Logan Pearsall Smith (1865-1946), "English Aphorists," Reperusals and Re-Collections
(London: Constable & Company Ltd., 1936), pp. 98-178 (at 109-110):
To polish commonplaces and give them a new lustre: to express in a few words the obvious principles of conduct, and to give to clear thoughts an even clearer expression: to illuminate dimmer impressions and bring their faint rays to a focus: to delve beneath the surface of consciousness to new veins of precious ore, to name and discover and bring to light latent and unnamed
experience; and finally to embody the central truths of life in the breadth and terseness of memorable phrases—all these are the opportunities of the aphorist; and to take advantage of these opportunities, he must be a
thinker, an accurate observer, a profound moralist, a psychologist, and an artist as well. Above all an artist! So great are the difficulties of his task, so numerous are the pitfalls which beset him, so repellent the pompous
attitude which his tedious, stilted and oracular mode of expression forces upon him, that it is only by the greatest care that he can escape these perils; and Lord Morley's admonition to the would-be aphorist—'beware of cultivating this delicate art'—is no doubt a sound one. For the aphorist's pills, if we are to swallow them, must be gilded pills; his coins, if they are to be added to the currency of thought, must be minted of precious metal; many grains must be sifted from the sands of life to compose them, many thoughts and observations melted and fused together to give them weight.
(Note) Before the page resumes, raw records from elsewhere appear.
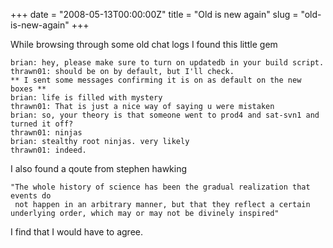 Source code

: +++
date = "2008-05-13T00:00:00Z"
title = "Old is new again"
slug = "old-is-new-again"
+++

While browsing through some old chat logs I found this little gem
```
brian: hey, please make sure to turn on updatedb in your build script.
thrawn01: should be on by default, but I'll check.
** I sent some messages confirming it is on as default on the new boxes **
brian: life is filled with mystery
thrawn01: That is just a nice way of saying u were mistaken
brian: so, your theory is that someone went to prod4 and sat-svn1 and turned it off?
thrawn01: ninjas
brian: stealthy root ninjas. very likely
thrawn01: indeed.
```
I also found a qoute from stephen hawking

```
"The whole history of science has been the gradual realization that events do
 not happen in an arbitrary manner, but that they reflect a certain
underlying order, which may or may not be divinely inspired"
```
 
I find that I would have to agree.
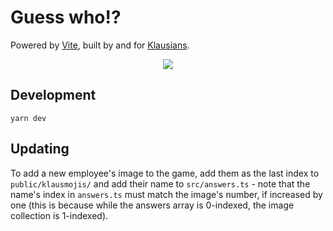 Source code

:# Guess who!?

Powered by [Vite](https://vitejs.dev), built by and for [Klausians](https://klausapp.com).

<p align="center">
  <img src="https://guesswho.internal.klausapp.com/preview.png">
</p>

## Development

```
yarn dev
```

## Updating

To add a new employee's image to the game, add them as the last index to `public/klausmojis/` and add their name
to `src/answers.ts` - note that the name's index in `answers.ts` must match the image's number,
if increased by one (this is because while the answers array is 0-indexed, the image collection is 1-indexed).
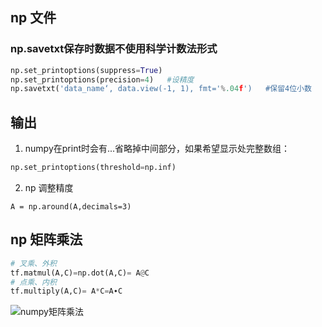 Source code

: ## np 文件
### np.savetxt保存时数据不使用科学计数法形式
```python
np.set_printoptions(suppress=True)
np.set_printoptions(precision=4)   #设精度
np.savetxt('data_name‘, data.view(-1, 1), fmt='%.04f')   #保留4位小数
```
## 输出
1. numpy在print时会有...省略掉中间部分，如果希望显示处完整数组：
``` python
np.set_printoptions(threshold=np.inf)
```
2. np 调整精度
```
A = np.around(A,decimals=3)
```

## np 矩阵乘法
```python
# 叉乘、外积
tf.matmul(A,C)=np.dot(A,C)= A@C
# 点乘、内积
tf.multiply(A,C)= A*C=A∙C
```
![numpy矩阵乘法](./assets/np%20matrix%20multiply.png) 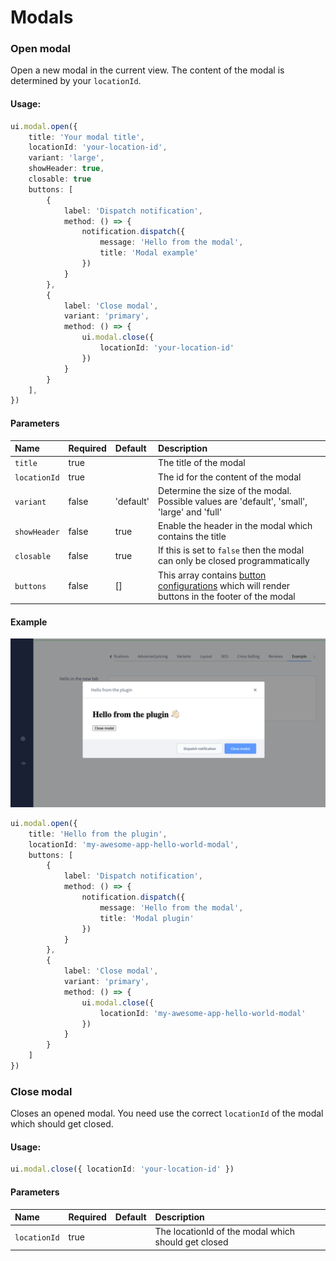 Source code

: # Modals

### Open modal
Open a new modal in the current view. The content of the modal is determined by your `locationId`.

#### Usage:  
```ts
ui.modal.open({
    title: 'Your modal title',
    locationId: 'your-location-id',
    variant: 'large',
    showHeader: true,
    closable: true
    buttons: [
        {
            label: 'Dispatch notification',
            method: () => {
                notification.dispatch({
                    message: 'Hello from the modal',
                    title: 'Modal example'
                })
            }
        },
        {
            label: 'Close modal',
            variant: 'primary',
            method: () => {
                ui.modal.close({
                    locationId: 'your-location-id'
                })
            }
        }
    ],
})
```

#### Parameters
| Name         | Required | Default   | Description                                                                                                                                    |
| :----------- | :------- | :-------- | :--------------------------------------------------------------------------------------------------------------------------------------------- |
| `title`      | true     |           | The title of the modal                                                                                                                         |
| `locationId` | true     |           | The id for the content of the modal                                                                                                            |
| `variant`    | false    | 'default' | Determine the size of the modal. Possible values are 'default', 'small', 'large' and 'full'                                                    |
| `showHeader` | false    | true      | Enable the header in the modal which contains the title                                                                                        |
| `closable`   | false    | true      | If this is set to `false` then the modal can only be closed programmatically                                                                   |
| `buttons`    | false    | []        | This array contains [button configurations](../../../api/modules/ui_modal.md#buttonprops) which will render buttons in the footer of the modal |

#### Example
![Menu item example](./assets/modal-example.png)
```ts
ui.modal.open({
    title: 'Hello from the plugin',
    locationId: 'my-awesome-app-hello-world-modal',
    buttons: [
        {
            label: 'Dispatch notification',
            method: () => {
                notification.dispatch({
                    message: 'Hello from the modal',
                    title: 'Modal plugin'
                })
            }
        },
        {
            label: 'Close modal',
            variant: 'primary',
            method: () => {
                ui.modal.close({
                    locationId: 'my-awesome-app-hello-world-modal'
                })
            }
        }
    ]
})
```

### Close modal
Closes an opened modal. You need use the correct `locationId` of the modal which should get closed.

#### Usage:  
```ts
ui.modal.close({ locationId: 'your-location-id' })
```

#### Parameters
| Name         | Required | Default | Description                                         |
| :----------- | :------- | :------ | :-------------------------------------------------- |
| `locationId` | true     |         | The locationId of the modal which should get closed | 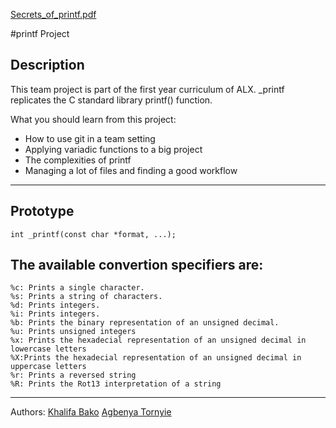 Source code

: [Secrets_of_printf.pdf](https://www.academia.edu/10297206/Secrets_of_printf_)

#printf Project

## Description
This team project is part of the first year curriculum of ALX.
_printf replicates the C standard library printf() function.

What you should learn from this project:

* How to use git in a team setting
* Applying variadic functions to a big project
* The complexities of printf
* Managing a lot of files and finding a good workflow

---

## Prototype
```int _printf(const char *format, ...);```

## The available convertion specifiers are:

	%c: Prints a single character.
	%s: Prints a string of characters.
	%d: Prints integers.
	%i: Prints integers.
	%b: Prints the binary representation of an unsigned decimal.
	%u: Prints unsigned integers
	%x: Prints the hexadecial representation of an unsigned decimal in lowercase letters
	%X:Prints the hexadecial representation of an unsigned decimal in uppercase letters
	%r: Prints a reversed string
	%R: Prints the Rot13 interpretation of a string

---

Authors: [Khalifa Bako](https://github.com/Khalifabako14) 
         [Agbenya Tornyie](https://github.com/a-tornyie)
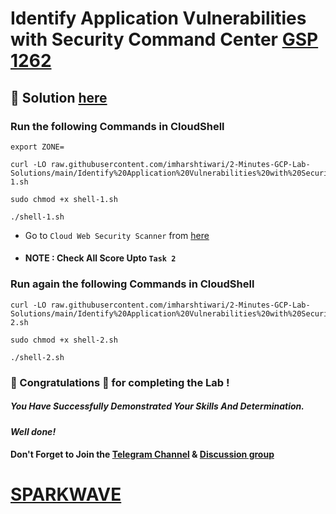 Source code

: # Identify Application Vulnerabilities with Security Command Center [GSP 1262](https://www.cloudskillsboost.google/focuses/71934?parent=catalog)

## 🔑 Solution [here](https://youtu.be/dKfrIQNZtEs)

### Run the following Commands in CloudShell
```
export ZONE=
```
```
curl -LO raw.githubusercontent.com/imharshtiwari/2-Minutes-GCP-Lab-Solutions/main/Identify%20Application%20Vulnerabilities%20with%20Security%20Command%20Center/shell-1.sh

sudo chmod +x shell-1.sh

./shell-1.sh
```
* Go to `Cloud Web Security Scanner` from [here](https://console.cloud.google.com/security/web-scanner/scanConfigs?)

* #### NOTE : Check All Score Upto `Task 2`

### Run again the following Commands in CloudShell

```
curl -LO raw.githubusercontent.com/imharshtiwari/2-Minutes-GCP-Lab-Solutions/main/Identify%20Application%20Vulnerabilities%20with%20Security%20Command%20Center/shell-2.sh

sudo chmod +x shell-2.sh

./shell-2.sh
```

### 🐼 Congratulations 🎉 for completing the Lab !

##### *You Have Successfully Demonstrated Your Skills And Determination.*

#### *Well done!*

#### Don't Forget to Join the [Telegram Channel](https://t.me/sparkwave.01) & [Discussion group](https://t.me/sparkwave.01chats)

# [SPARKWAVE](https://www.youtube.com/@sparkwave.01)
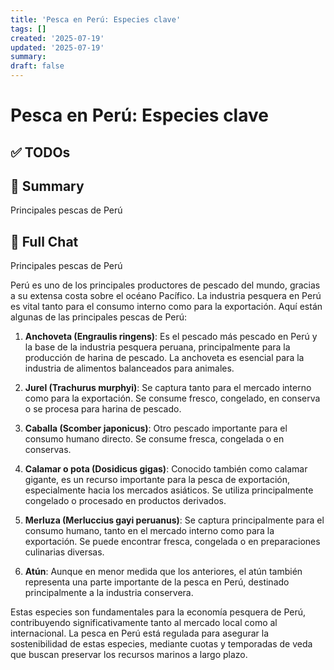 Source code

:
 ```yaml
---
title: 'Pesca en Perú: Especies clave'
tags: []
created: '2025-07-19'
updated: '2025-07-19'
summary:
draft: false
---
```


# Pesca en Perú: Especies clave

## ✅ TODOs


## 📌 Summary
Principales pescas de Perú

## 🧠 Full Chat


Principales pescas de Perú 

Perú es uno de los principales productores de pescado del mundo, gracias a su extensa costa sobre el océano Pacífico. La industria pesquera en Perú es vital tanto para el consumo interno como para la exportación. Aquí están algunas de las principales pescas de Perú:

1. **Anchoveta (Engraulis ringens)**: Es el pescado más pescado en Perú y la base de la industria pesquera peruana, principalmente para la producción de harina de pescado. La anchoveta es esencial para la industria de alimentos balanceados para animales.

2. **Jurel (Trachurus murphyi)**: Se captura tanto para el mercado interno como para la exportación. Se consume fresco, congelado, en conserva o se procesa para harina de pescado.

3. **Caballa (Scomber japonicus)**: Otro pescado importante para el consumo humano directo. Se consume fresca, congelada o en conservas.

4. **Calamar o pota (Dosidicus gigas)**: Conocido también como calamar gigante, es un recurso importante para la pesca de exportación, especialmente hacia los mercados asiáticos. Se utiliza principalmente congelado o procesado en productos derivados.

5. **Merluza (Merluccius gayi peruanus)**: Se captura principalmente para el consumo humano, tanto en el mercado interno como para la exportación. Se puede encontrar fresca, congelada o en preparaciones culinarias diversas.

6. **Atún**: Aunque en menor medida que los anteriores, el atún también representa una parte importante de la pesca en Perú, destinado principalmente a la industria conservera.

Estas especies son fundamentales para la economía pesquera de Perú, contribuyendo significativamente tanto al mercado local como al internacional. La pesca en Perú está regulada para asegurar la sostenibilidad de estas especies, mediante cuotas y temporadas de veda que buscan preservar los recursos marinos a largo plazo. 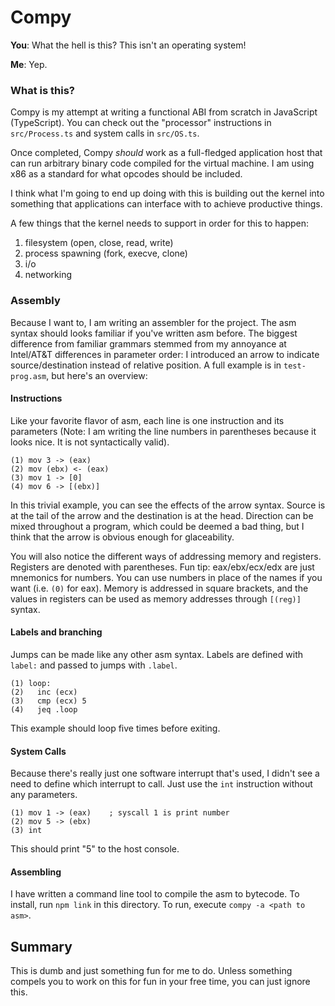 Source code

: # Compy

**You**: What the hell is this? This isn't an operating system!

**Me**: Yep.

### What is this?
Compy is my attempt at writing a functional ABI from scratch in JavaScript (TypeScript). You can check out the "processor" instructions in `src/Process.ts` and system calls in `src/OS.ts`.

Once completed, Compy *should* work as a full-fledged application host that can run arbitrary binary code compiled for the virtual machine. I am using x86 as a standard for what opcodes should be included.

I think what I'm going to end up doing with this is building out the kernel into something that applications can interface with to achieve productive things.

A few things that the kernel needs to support in order for this to happen:

1. filesystem (open, close, read, write)
2. process spawning (fork, execve, clone)
3. i/o
4. networking

### Assembly
Because I want to, I am writing an assembler for the project. The asm syntax should looks familiar if you've written asm before. The biggest difference from familiar grammars stemmed from my annoyance at Intel/AT&T differences in parameter order: I introduced an arrow to indicate source/destination instead of relative position. A full example is in `test-prog.asm`, but here's an overview:

#### Instructions
Like your favorite flavor of asm, each line is one instruction and its parameters
(Note: I am writing the line numbers in parentheses because it looks nice. It is not syntactically valid).

```
(1) mov 3 -> (eax)
(2) mov (ebx) <- (eax)
(3) mov 1 -> [0]
(4) mov 6 -> [(ebx)]
```

In this trivial example, you can see the effects of the arrow syntax. Source is at the tail of the arrow and the destination is at the head. Direction can be mixed throughout a program, which could be deemed a bad thing, but I think that the arrow is obvious enough for glaceability.

You will also notice the different ways of addressing memory and registers. Registers are denoted with parentheses. Fun tip: eax/ebx/ecx/edx are just mnemonics for numbers. You can use numbers in place of the names if you want (i.e. `(0)` for eax). Memory is addressed in square brackets, and the values in registers can be used as memory addresses through `[(reg)]` syntax.

#### Labels and branching
Jumps can be made like any other asm syntax. Labels are defined with `label:` and passed to jumps with `.label`.

```
(1) loop:
(2)   inc (ecx)
(3)   cmp (ecx) 5
(4)   jeq .loop
```

This example should loop five times before exiting.

#### System Calls
Because there's really just one software interrupt that's used, I didn't see a need to define which interrupt to call. Just use the `int` instruction without any parameters.

```
(1) mov 1 -> (eax)    ; syscall 1 is print number
(2) mov 5 -> (ebx)
(3) int
```

This should print "5" to the host console.

#### Assembling
I have written a command line tool to compile the asm to bytecode. To install, run `npm link` in this directory. To run, execute `compy -a <path to asm>`.

## Summary
This is dumb and just something fun for me to do. Unless something compels you to work on this for fun in your free time, you can just ignore this.
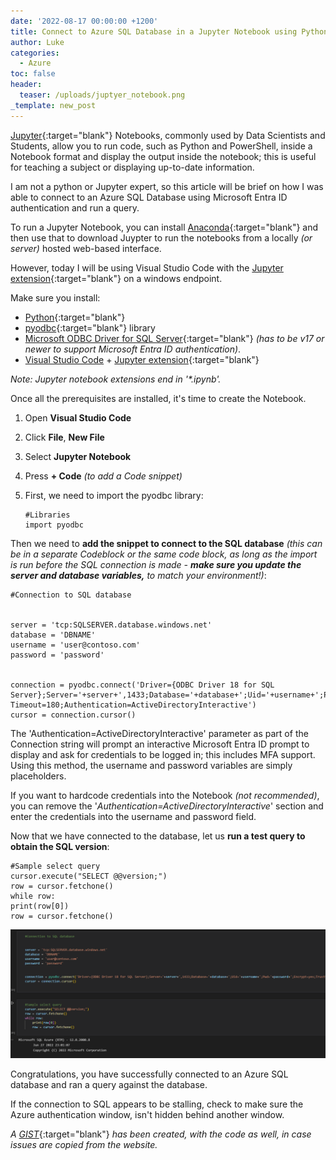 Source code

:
 ```yaml
---
date: '2022-08-17 00:00:00 +1200'
title: Connect to Azure SQL Database in a Jupyter Notebook using Python
author: Luke
categories:
  - Azure
toc: false
header:
  teaser: /uploads/juptyer_notebook.png
_template: new_post
---
```


[Jupyter](https://jupyter.org/ "Jupyter"){:target="blank"} Notebooks, commonly used by Data Scientists and Students, allow you to run code, such as Python and PowerShell, inside a Notebook format and display the output inside the notebook; this is useful for teaching a subject or displaying up-to-date information.

I am not a python or Jupyter expert, so this article will be brief on how I was able to connect to an Azure SQL Database using Microsoft Entra ID authentication and run a query.

To run a Jupyter Notebook, you can install [Anaconda](https://www.anaconda.com/products/distribution "Anaconda"){:target="blank"} and then use that to download Juypter to run the notebooks from a locally _(or server)_ hosted web-based interface.

However, today I will be using Visual Studio Code with the [Jupyter extension](https://code.visualstudio.com/docs/datascience/jupyter-notebooks " Jupyter Notebooks in VS Code "){:target="blank"} on a windows endpoint.

Make sure you install:

* [Python](https://www.python.org/downloads/ "Python"){:target="blank"}
* [pyodbc](https://pypi.org/project/pyodbc/ "pyodbc "){:target="blank"} library
* [Microsoft ODBC Driver for SQL Server](https://learn.microsoft.com/en-us/sql/connect/odbc/microsoft-odbc-driver-for-sql-server "Microsoft ODBC Driver for SQL Server"){:target="blank"} _(has to be v17 or newer to support Microsoft Entra ID authentication)_.
* [Visual Studio Code](https://code.visualstudio.com/ "Visual Studio Code") + [Jupyter extension](https://code.visualstudio.com/docs/datascience/jupyter-notebooks " Jupyter Notebooks in VS Code"){:target="blank"}

_Note: Jupyter notebook extensions end in '*.ipynb'._

Once all the prerequisites are installed, it's time to create the Notebook.

1. Open **Visual Studio Code**
2. Click **File**, **New File**
3. Select **Jupyter Notebook**
4. Press **+ Code** _(to add a Code snippet)_
5. First, we need to import the pyodbc library:

       #Libraries
       import pyodbc

Then we need to **add the snippet to connect to the SQL database** _(this can be in a separate Codeblock or the same code block, as long as the import is run before the SQL connection is made - **make sure you update the server and database variables,** to match your environment!)_:

    #Connection to SQL database
    
    
    server = 'tcp:SQLSERVER.database.windows.net' 
    database = 'DBNAME' 
    username = 'user@contoso.com' 
    password = 'password' 
    
    
    connection = pyodbc.connect('Driver={ODBC Driver 18 for SQL Server};Server='+server+',1433;Database='+database+';Uid='+username+';Pwd='+password+';Encrypt=yes;TrustServerCertificate=no;Connection Timeout=180;Authentication=ActiveDirectoryInteractive')
    cursor = connection.cursor()

The 'Authentication=ActiveDirectoryInteractive' parameter as part of the Connection string will prompt an interactive Microsoft Entra ID prompt to display and ask for credentials to be logged in; this includes MFA support. Using this method, the username and password variables are simply placeholders.

If you want to hardcode credentials into the Notebook _(not recommended)_, you can remove the '_Authentication=ActiveDirectoryInteractive_' section and enter the credentials into the username and password field.

Now that we have connected to the database, let us **run a test query to obtain the SQL version**:

    #Sample select query
    cursor.execute("SELECT @@version;")
    row = cursor.fetchone()
    while row:
    print(row[0])
    row = cursor.fetchone()

![Jupyter python SQL connection](/uploads/juptyer_notebook_query.png)

Congratulations, you have successfully connected to an Azure SQL database and ran a query against the database.

If the connection to SQL appears to be stalling, check to make sure the Azure authentication window, isn't hidden behind another window.

_A_ [_GIST_](https://gist.github.com/lukemurraynz/6636632309bc2bf2b1b37676ee0881ce "python.sqldb.text"){:target="blank"} _has been created, with the code as well, in case issues are copied from the website._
Each aphorism should contain, as Hazlitt said, the essence or groundwork of a separate essay; it should be the concentration or residuum of much meditation, and it must glitter with the finest sheen; for 'weight,' as one of our masters of this art has expressed it—'weight without lustre is lead.'
Id., pp. 113-114:
I do not know whether I can infect any reader with my taste (which I am proud to share with Coleridge) for these coins of aphoristic thought—these penny and often golden pieces, stamped as they are with the image of the Master of Thought from whose mint they issue. The search for them through old books, old letters, old volumes of Table-Talk, I find a fascinating one; I enjoy it as the archaeologist delights, as he digs in the soil of ancient cities, to discover coins engraved with the busts of the princes of antiquity, each with his own expression—the strength and energy of Alexander the Great, the ferocity of Mithridates, the assured power of Augustus, the philosophic calm of Antoninus, or the truculence of Nero.